Plain-text document sources:
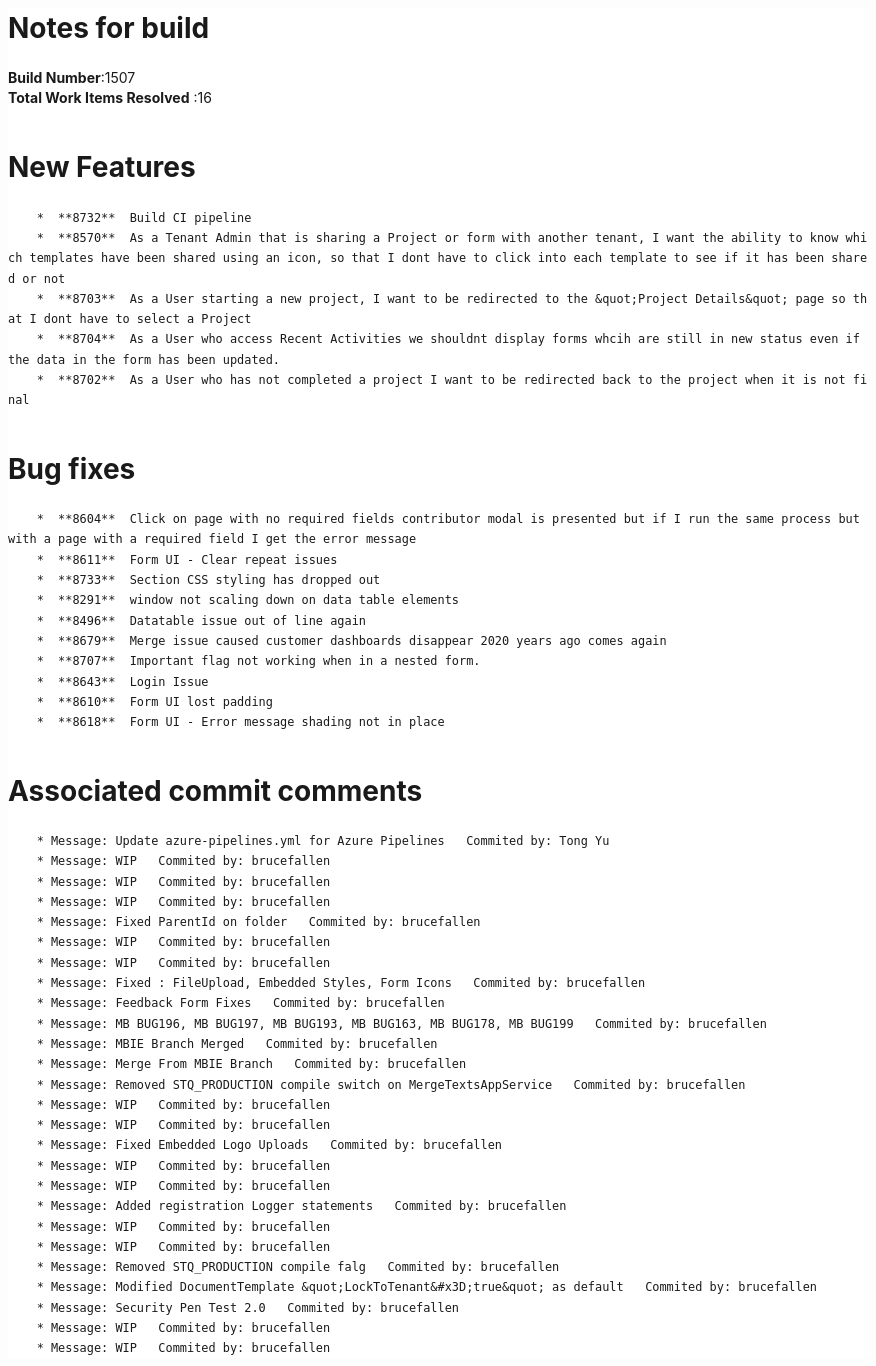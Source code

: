 # Notes for build
**Build Number**:1507   
**Total Work Items Resolved** :16

#  New Features
        *  **8732**  Build CI pipeline
        *  **8570**  As a Tenant Admin that is sharing a Project or form with another tenant, I want the ability to know which templates have been shared using an icon, so that I dont have to click into each template to see if it has been shared or not
        *  **8703**  As a User starting a new project, I want to be redirected to the &quot;Project Details&quot; page so that I dont have to select a Project
        *  **8704**  As a User who access Recent Activities we shouldnt display forms whcih are still in new status even if the data in the form has been updated. 
        *  **8702**  As a User who has not completed a project I want to be redirected back to the project when it is not final

#  Bug fixes
        *  **8604**  Click on page with no required fields contributor modal is presented but if I run the same process but with a page with a required field I get the error message 
        *  **8611**  Form UI - Clear repeat issues
        *  **8733**  Section CSS styling has dropped out
        *  **8291**  window not scaling down on data table elements
        *  **8496**  Datatable issue out of line again
        *  **8679**  Merge issue caused customer dashboards disappear 2020 years ago comes again
        *  **8707**  Important flag not working when in a nested form.
        *  **8643**  Login Issue
        *  **8610**  Form UI lost padding
        *  **8618**  Form UI - Error message shading not in place


#  Associated commit comments
        * Message: Update azure-pipelines.yml for Azure Pipelines   Commited by: Tong Yu
        * Message: WIP   Commited by: brucefallen
        * Message: WIP   Commited by: brucefallen
        * Message: WIP   Commited by: brucefallen
        * Message: Fixed ParentId on folder   Commited by: brucefallen
        * Message: WIP   Commited by: brucefallen
        * Message: WIP   Commited by: brucefallen
        * Message: Fixed : FileUpload, Embedded Styles, Form Icons   Commited by: brucefallen
        * Message: Feedback Form Fixes   Commited by: brucefallen
        * Message: MB BUG196, MB BUG197, MB BUG193, MB BUG163, MB BUG178, MB BUG199   Commited by: brucefallen
        * Message: MBIE Branch Merged   Commited by: brucefallen
        * Message: Merge From MBIE Branch   Commited by: brucefallen
        * Message: Removed STQ_PRODUCTION compile switch on MergeTextsAppService   Commited by: brucefallen
        * Message: WIP   Commited by: brucefallen
        * Message: WIP   Commited by: brucefallen
        * Message: Fixed Embedded Logo Uploads   Commited by: brucefallen
        * Message: WIP   Commited by: brucefallen
        * Message: WIP   Commited by: brucefallen
        * Message: Added registration Logger statements   Commited by: brucefallen
        * Message: WIP   Commited by: brucefallen
        * Message: WIP   Commited by: brucefallen
        * Message: Removed STQ_PRODUCTION compile falg   Commited by: brucefallen
        * Message: Modified DocumentTemplate &quot;LockToTenant&#x3D;true&quot; as default   Commited by: brucefallen
        * Message: Security Pen Test 2.0   Commited by: brucefallen
        * Message: WIP   Commited by: brucefallen
        * Message: WIP   Commited by: brucefallen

• _Work request_
Output only an exact transcription of the lines above from the one with "Message: Added registration" up to and including the one with "STQ_PRODUCTION compile falg".

• _Expected output_
        * Message: Added registration Logger statements   Commited by: brucefallen
        * Message: WIP   Commited by: brucefallen
        * Message: WIP   Commited by: brucefallen
        * Message: Removed STQ_PRODUCTION compile falg   Commited by: brucefallen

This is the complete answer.